Task brief:
Go through the data below and retype all of it exactly.

↓↓↓

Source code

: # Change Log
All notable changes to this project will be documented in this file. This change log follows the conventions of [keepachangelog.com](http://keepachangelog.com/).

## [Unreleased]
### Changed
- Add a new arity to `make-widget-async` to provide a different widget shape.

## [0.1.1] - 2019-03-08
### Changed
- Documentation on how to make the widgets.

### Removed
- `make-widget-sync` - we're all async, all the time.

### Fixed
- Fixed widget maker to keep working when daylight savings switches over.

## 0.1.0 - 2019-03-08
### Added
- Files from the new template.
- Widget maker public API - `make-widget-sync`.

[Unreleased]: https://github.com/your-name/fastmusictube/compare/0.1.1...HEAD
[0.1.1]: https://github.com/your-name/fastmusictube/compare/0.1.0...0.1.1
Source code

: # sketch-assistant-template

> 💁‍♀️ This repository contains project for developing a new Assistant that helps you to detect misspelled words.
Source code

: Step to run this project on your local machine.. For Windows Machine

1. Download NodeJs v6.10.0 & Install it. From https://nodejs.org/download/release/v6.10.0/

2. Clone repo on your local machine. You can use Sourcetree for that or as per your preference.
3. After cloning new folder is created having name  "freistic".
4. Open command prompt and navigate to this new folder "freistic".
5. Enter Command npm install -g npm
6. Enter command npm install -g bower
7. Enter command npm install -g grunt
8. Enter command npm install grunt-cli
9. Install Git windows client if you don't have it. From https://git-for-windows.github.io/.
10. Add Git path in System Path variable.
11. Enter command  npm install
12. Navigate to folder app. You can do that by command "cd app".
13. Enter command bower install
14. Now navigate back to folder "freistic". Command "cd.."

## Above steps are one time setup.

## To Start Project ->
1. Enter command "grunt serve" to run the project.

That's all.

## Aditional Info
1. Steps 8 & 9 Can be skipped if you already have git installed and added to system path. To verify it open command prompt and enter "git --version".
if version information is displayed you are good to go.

↑↑↑

Result for this task:
Source code

: # Change Log
All notable changes to this project will be documented in this file. This change log follows the conventions of [keepachangelog.com](http://keepachangelog.com/).

## [Unreleased]
### Changed
- Add a new arity to `make-widget-async` to provide a different widget shape.

## [0.1.1] - 2019-03-08
### Changed
- Documentation on how to make the widgets.

### Removed
- `make-widget-sync` - we're all async, all the time.

### Fixed
- Fixed widget maker to keep working when daylight savings switches over.

## 0.1.0 - 2019-03-08
### Added
- Files from the new template.
- Widget maker public API - `make-widget-sync`.

[Unreleased]: https://github.com/your-name/fastmusictube/compare/0.1.1...HEAD
[0.1.1]: https://github.com/your-name/fastmusictube/compare/0.1.0...0.1.1
Source code

: # sketch-assistant-template

> 💁‍♀️ This repository contains project for developing a new Assistant that helps you to detect misspelled words.
Source code

: Step to run this project on your local machine.. For Windows Machine

1. Download NodeJs v6.10.0 & Install it. From https://nodejs.org/download/release/v6.10.0/

2. Clone repo on your local machine. You can use Sourcetree for that or as per your preference.
3. After cloning new folder is created having name  "freistic".
4. Open command prompt and navigate to this new folder "freistic".
5. Enter Command npm install -g npm
6. Enter command npm install -g bower
7. Enter command npm install -g grunt
8. Enter command npm install grunt-cli
9. Install Git windows client if you don't have it. From https://git-for-windows.github.io/.
10. Add Git path in System Path variable.
11. Enter command  npm install
12. Navigate to folder app. You can do that by command "cd app".
13. Enter command bower install
14. Now navigate back to folder "freistic". Command "cd.."

## Above steps are one time setup.

## To Start Project ->
1. Enter command "grunt serve" to run the project.

That's all.

## Aditional Info
1. Steps 8 & 9 Can be skipped if you already have git installed and added to system path. To verify it open command prompt and enter "git --version".
if version information is displayed you are good to go.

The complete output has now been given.